* _About this task_
Could you output the whole listing exactly as it stands, minus any images?

[Start of section]

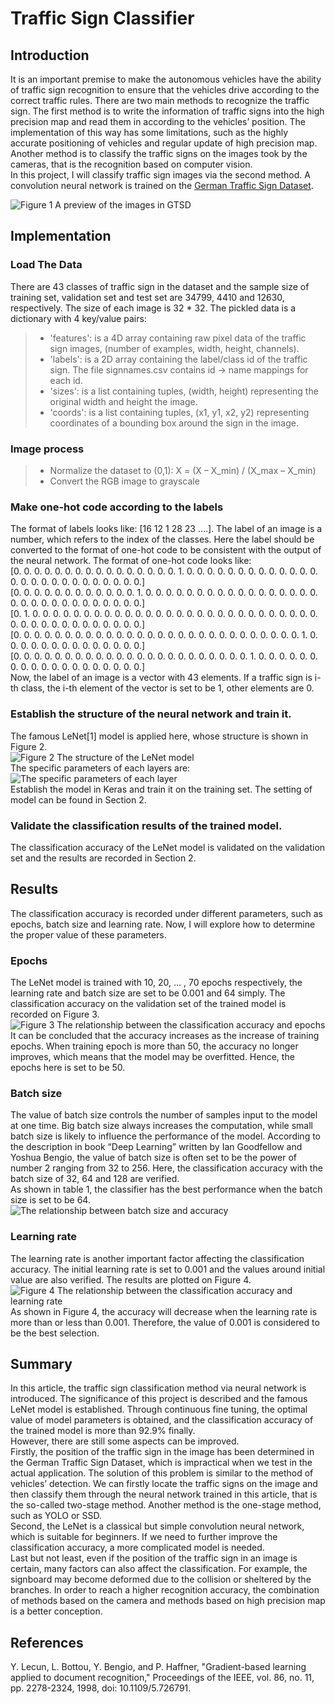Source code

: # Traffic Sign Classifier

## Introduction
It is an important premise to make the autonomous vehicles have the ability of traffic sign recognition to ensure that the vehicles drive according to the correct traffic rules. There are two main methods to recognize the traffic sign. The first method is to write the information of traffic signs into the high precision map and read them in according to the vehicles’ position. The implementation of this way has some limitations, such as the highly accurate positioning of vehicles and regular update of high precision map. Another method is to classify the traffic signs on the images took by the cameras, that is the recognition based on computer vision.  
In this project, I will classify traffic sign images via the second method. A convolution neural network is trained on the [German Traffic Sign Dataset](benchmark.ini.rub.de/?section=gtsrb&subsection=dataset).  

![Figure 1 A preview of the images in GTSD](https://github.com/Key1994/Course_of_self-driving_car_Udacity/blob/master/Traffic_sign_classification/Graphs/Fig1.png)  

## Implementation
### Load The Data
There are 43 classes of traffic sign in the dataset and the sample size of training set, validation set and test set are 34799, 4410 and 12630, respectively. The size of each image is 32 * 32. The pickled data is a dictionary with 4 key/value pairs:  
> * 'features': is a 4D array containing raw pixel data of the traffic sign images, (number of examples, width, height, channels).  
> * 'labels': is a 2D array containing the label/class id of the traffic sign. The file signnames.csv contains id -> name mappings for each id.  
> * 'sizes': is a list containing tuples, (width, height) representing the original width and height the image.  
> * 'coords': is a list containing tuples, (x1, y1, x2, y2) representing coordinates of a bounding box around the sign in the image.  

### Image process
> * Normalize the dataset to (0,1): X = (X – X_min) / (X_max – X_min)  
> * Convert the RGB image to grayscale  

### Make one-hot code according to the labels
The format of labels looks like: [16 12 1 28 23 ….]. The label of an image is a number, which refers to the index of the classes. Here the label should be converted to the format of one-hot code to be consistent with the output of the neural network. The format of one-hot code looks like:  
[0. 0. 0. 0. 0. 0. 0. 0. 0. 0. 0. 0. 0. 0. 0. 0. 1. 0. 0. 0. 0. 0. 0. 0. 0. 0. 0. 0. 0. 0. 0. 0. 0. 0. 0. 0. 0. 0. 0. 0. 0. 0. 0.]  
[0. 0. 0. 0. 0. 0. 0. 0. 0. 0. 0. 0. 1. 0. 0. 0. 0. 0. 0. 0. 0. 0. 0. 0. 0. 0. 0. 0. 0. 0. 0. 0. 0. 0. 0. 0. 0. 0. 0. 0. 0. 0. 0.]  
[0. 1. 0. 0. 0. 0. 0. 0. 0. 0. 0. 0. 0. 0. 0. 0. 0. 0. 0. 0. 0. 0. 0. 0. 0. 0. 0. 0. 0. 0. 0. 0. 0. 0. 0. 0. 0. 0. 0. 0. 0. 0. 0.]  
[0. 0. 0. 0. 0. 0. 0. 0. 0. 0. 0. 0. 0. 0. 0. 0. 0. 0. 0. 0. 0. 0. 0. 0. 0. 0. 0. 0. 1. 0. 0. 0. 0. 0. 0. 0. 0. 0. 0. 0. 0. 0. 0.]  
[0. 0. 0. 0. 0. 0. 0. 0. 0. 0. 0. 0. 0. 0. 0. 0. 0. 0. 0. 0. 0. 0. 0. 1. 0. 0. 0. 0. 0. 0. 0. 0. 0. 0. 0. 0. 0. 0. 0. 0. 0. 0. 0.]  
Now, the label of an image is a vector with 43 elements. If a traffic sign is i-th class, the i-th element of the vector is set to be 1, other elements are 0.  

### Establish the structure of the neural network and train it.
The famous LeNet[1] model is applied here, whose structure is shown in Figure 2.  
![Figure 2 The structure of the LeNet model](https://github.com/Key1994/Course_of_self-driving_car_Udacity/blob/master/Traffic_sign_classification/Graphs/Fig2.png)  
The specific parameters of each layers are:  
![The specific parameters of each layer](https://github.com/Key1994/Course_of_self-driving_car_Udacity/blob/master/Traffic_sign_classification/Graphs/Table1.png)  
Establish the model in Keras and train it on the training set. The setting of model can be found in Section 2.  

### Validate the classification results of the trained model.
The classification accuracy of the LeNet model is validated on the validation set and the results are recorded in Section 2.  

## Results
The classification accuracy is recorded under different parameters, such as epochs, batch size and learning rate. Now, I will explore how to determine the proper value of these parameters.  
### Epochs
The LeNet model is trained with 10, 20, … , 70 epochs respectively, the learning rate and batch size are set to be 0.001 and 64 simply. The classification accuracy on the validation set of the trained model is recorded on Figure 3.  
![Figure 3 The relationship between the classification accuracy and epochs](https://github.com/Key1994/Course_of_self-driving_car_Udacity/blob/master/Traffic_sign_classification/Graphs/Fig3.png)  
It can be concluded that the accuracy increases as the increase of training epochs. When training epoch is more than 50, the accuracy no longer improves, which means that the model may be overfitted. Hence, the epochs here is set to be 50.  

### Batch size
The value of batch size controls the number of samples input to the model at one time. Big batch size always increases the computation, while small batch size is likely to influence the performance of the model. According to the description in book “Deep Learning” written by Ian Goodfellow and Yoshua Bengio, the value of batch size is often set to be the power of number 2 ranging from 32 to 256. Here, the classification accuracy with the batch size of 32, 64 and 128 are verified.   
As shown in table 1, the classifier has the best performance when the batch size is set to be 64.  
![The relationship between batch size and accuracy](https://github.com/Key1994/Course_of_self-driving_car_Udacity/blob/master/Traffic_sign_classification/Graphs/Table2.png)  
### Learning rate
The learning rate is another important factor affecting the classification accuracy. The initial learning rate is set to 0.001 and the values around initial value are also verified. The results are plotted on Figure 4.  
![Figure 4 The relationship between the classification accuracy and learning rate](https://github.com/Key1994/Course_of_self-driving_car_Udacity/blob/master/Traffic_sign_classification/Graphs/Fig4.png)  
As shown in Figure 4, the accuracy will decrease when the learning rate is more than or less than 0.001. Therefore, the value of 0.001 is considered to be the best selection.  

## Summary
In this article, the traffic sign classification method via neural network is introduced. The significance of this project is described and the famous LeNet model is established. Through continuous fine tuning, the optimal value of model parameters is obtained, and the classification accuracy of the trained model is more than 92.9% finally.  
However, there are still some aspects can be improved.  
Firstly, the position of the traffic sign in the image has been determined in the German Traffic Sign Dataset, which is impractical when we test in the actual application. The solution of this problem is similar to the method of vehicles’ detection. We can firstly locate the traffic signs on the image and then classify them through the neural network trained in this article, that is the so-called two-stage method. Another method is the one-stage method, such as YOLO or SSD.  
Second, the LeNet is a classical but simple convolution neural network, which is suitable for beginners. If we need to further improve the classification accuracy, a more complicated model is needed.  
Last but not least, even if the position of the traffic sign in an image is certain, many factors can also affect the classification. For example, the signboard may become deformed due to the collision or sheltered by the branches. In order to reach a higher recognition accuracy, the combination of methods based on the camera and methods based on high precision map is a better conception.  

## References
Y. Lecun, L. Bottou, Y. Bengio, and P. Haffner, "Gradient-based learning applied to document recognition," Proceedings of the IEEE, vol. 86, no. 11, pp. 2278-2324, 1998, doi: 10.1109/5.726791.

[End of section]

* _Solution for this task_
Source code

: # Traffic Sign Classifier

## Introduction
It is an important premise to make the autonomous vehicles have the ability of traffic sign recognition to ensure that the vehicles drive according to the correct traffic rules. There are two main methods to recognize the traffic sign. The first method is to write the information of traffic signs into the high precision map and read them in according to the vehicles’ position. The implementation of this way has some limitations, such as the highly accurate positioning of vehicles and regular update of high precision map. Another method is to classify the traffic signs on the images took by the cameras, that is the recognition based on computer vision.  
In this project, I will classify traffic sign images via the second method. A convolution neural network is trained on the [German Traffic Sign Dataset](benchmark.ini.rub.de/?section=gtsrb&subsection=dataset).  

![Figure 1 A preview of the images in GTSD](https://github.com/Key1994/Course_of_self-driving_car_Udacity/blob/master/Traffic_sign_classification/Graphs/Fig1.png)  

## Implementation
### Load The Data
There are 43 classes of traffic sign in the dataset and the sample size of training set, validation set and test set are 34799, 4410 and 12630, respectively. The size of each image is 32 * 32. The pickled data is a dictionary with 4 key/value pairs:  
> * 'features': is a 4D array containing raw pixel data of the traffic sign images, (number of examples, width, height, channels).  
> * 'labels': is a 2D array containing the label/class id of the traffic sign. The file signnames.csv contains id -> name mappings for each id.  
> * 'sizes': is a list containing tuples, (width, height) representing the original width and height the image.  
> * 'coords': is a list containing tuples, (x1, y1, x2, y2) representing coordinates of a bounding box around the sign in the image.  

### Image process
> * Normalize the dataset to (0,1): X = (X – X_min) / (X_max – X_min)  
> * Convert the RGB image to grayscale  

### Make one-hot code according to the labels
The format of labels looks like: [16 12 1 28 23 ….]. The label of an image is a number, which refers to the index of the classes. Here the label should be converted to the format of one-hot code to be consistent with the output of the neural network. The format of one-hot code looks like:  
[0. 0. 0. 0. 0. 0. 0. 0. 0. 0. 0. 0. 0. 0. 0. 0. 1. 0. 0. 0. 0. 0. 0. 0. 0. 0. 0. 0. 0. 0. 0. 0. 0. 0. 0. 0. 0. 0. 0. 0. 0. 0. 0.]  
[0. 0. 0. 0. 0. 0. 0. 0. 0. 0. 0. 0. 1. 0. 0. 0. 0. 0. 0. 0. 0. 0. 0. 0. 0. 0. 0. 0. 0. 0. 0. 0. 0. 0. 0. 0. 0. 0. 0. 0. 0. 0. 0.]  
[0. 1. 0. 0. 0. 0. 0. 0. 0. 0. 0. 0. 0. 0. 0. 0. 0. 0. 0. 0. 0. 0. 0. 0. 0. 0. 0. 0. 0. 0. 0. 0. 0. 0. 0. 0. 0. 0. 0. 0. 0. 0. 0.]  
[0. 0. 0. 0. 0. 0. 0. 0. 0. 0. 0. 0. 0. 0. 0. 0. 0. 0. 0. 0. 0. 0. 0. 0. 0. 0. 0. 0. 1. 0. 0. 0. 0. 0. 0. 0. 0. 0. 0. 0. 0. 0. 0.]  
[0. 0. 0. 0. 0. 0. 0. 0. 0. 0. 0. 0. 0. 0. 0. 0. 0. 0. 0. 0. 0. 0. 0. 1. 0. 0. 0. 0. 0. 0. 0. 0. 0. 0. 0. 0. 0. 0. 0. 0. 0. 0. 0.]  
Now, the label of an image is a vector with 43 elements. If a traffic sign is i-th class, the i-th element of the vector is set to be 1, other elements are 0.  

### Establish the structure of the neural network and train it.
The famous LeNet[1] model is applied here, whose structure is shown in Figure 2.  
![Figure 2 The structure of the LeNet model](https://github.com/Key1994/Course_of_self-driving_car_Udacity/blob/master/Traffic_sign_classification/Graphs/Fig2.png)  
The specific parameters of each layers are:  
![The specific parameters of each layer](https://github.com/Key1994/Course_of_self-driving_car_Udacity/blob/master/Traffic_sign_classification/Graphs/Table1.png)  
Establish the model in Keras and train it on the training set. The setting of model can be found in Section 2.  

### Validate the classification results of the trained model.
The classification accuracy of the LeNet model is validated on the validation set and the results are recorded in Section 2.  

## Results
The classification accuracy is recorded under different parameters, such as epochs, batch size and learning rate. Now, I will explore how to determine the proper value of these parameters.  
### Epochs
The LeNet model is trained with 10, 20, … , 70 epochs respectively, the learning rate and batch size are set to be 0.001 and 64 simply. The classification accuracy on the validation set of the trained model is recorded on Figure 3.  
![Figure 3 The relationship between the classification accuracy and epochs](https://github.com/Key1994/Course_of_self-driving_car_Udacity/blob/master/Traffic_sign_classification/Graphs/Fig3.png)  
It can be concluded that the accuracy increases as the increase of training epochs. When training epoch is more than 50, the accuracy no longer improves, which means that the model may be overfitted. Hence, the epochs here is set to be 50.  

### Batch size
The value of batch size controls the number of samples input to the model at one time. Big batch size always increases the computation, while small batch size is likely to influence the performance of the model. According to the description in book “Deep Learning” written by Ian Goodfellow and Yoshua Bengio, the value of batch size is often set to be the power of number 2 ranging from 32 to 256. Here, the classification accuracy with the batch size of 32, 64 and 128 are verified.   
As shown in table 1, the classifier has the best performance when the batch size is set to be 64.  
![The relationship between batch size and accuracy](https://github.com/Key1994/Course_of_self-driving_car_Udacity/blob/master/Traffic_sign_classification/Graphs/Table2.png)  
### Learning rate
The learning rate is another important factor affecting the classification accuracy. The initial learning rate is set to 0.001 and the values around initial value are also verified. The results are plotted on Figure 4.  
![Figure 4 The relationship between the classification accuracy and learning rate](https://github.com/Key1994/Course_of_self-driving_car_Udacity/blob/master/Traffic_sign_classification/Graphs/Fig4.png)  
As shown in Figure 4, the accuracy will decrease when the learning rate is more than or less than 0.001. Therefore, the value of 0.001 is considered to be the best selection.  

## Summary
In this article, the traffic sign classification method via neural network is introduced. The significance of this project is described and the famous LeNet model is established. Through continuous fine tuning, the optimal value of model parameters is obtained, and the classification accuracy of the trained model is more than 92.9% finally.  
However, there are still some aspects can be improved.  
Firstly, the position of the traffic sign in the image has been determined in the German Traffic Sign Dataset, which is impractical when we test in the actual application. The solution of this problem is similar to the method of vehicles’ detection. We can firstly locate the traffic signs on the image and then classify them through the neural network trained in this article, that is the so-called two-stage method. Another method is the one-stage method, such as YOLO or SSD.  
Second, the LeNet is a classical but simple convolution neural network, which is suitable for beginners. If we need to further improve the classification accuracy, a more complicated model is needed.  
Last but not least, even if the position of the traffic sign in an image is certain, many factors can also affect the classification. For example, the signboard may become deformed due to the collision or sheltered by the branches. In order to reach a higher recognition accuracy, the combination of methods based on the camera and methods based on high precision map is a better conception.  

## References
Y. Lecun, L. Bottou, Y. Bengio, and P. Haffner, "Gradient-based learning applied to document recognition," Proceedings of the IEEE, vol. 86, no. 11, pp. 2278-2324, 1998, doi: 10.1109/5.726791.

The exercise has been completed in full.